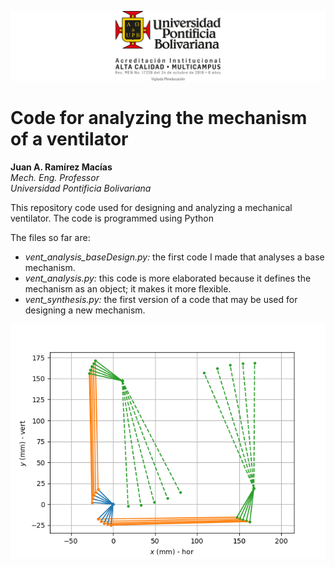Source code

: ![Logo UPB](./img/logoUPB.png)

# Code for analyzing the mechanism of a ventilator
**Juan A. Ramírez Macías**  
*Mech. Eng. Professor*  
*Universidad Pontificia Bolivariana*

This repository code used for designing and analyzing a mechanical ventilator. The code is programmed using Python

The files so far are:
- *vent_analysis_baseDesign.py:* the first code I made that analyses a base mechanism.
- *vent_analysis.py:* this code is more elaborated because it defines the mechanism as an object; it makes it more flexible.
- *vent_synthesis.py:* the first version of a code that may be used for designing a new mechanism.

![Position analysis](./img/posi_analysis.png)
────────
### Prompt
From the first record to the last, transcribe everything exactly but drop the pictures.

### Answer to the exercise
Source code

: ![Logo UPB](./img/logoUPB.png)

# Code for analyzing the mechanism of a ventilator
**Juan A. Ramírez Macías**  
*Mech. Eng. Professor*  
*Universidad Pontificia Bolivariana*

This repository code used for designing and analyzing a mechanical ventilator. The code is programmed using Python

The files so far are:
- *vent_analysis_baseDesign.py:* the first code I made that analyses a base mechanism.
- *vent_analysis.py:* this code is more elaborated because it defines the mechanism as an object; it makes it more flexible.
- *vent_synthesis.py:* the first version of a code that may be used for designing a new mechanism.

![Position analysis](./img/posi_analysis.png)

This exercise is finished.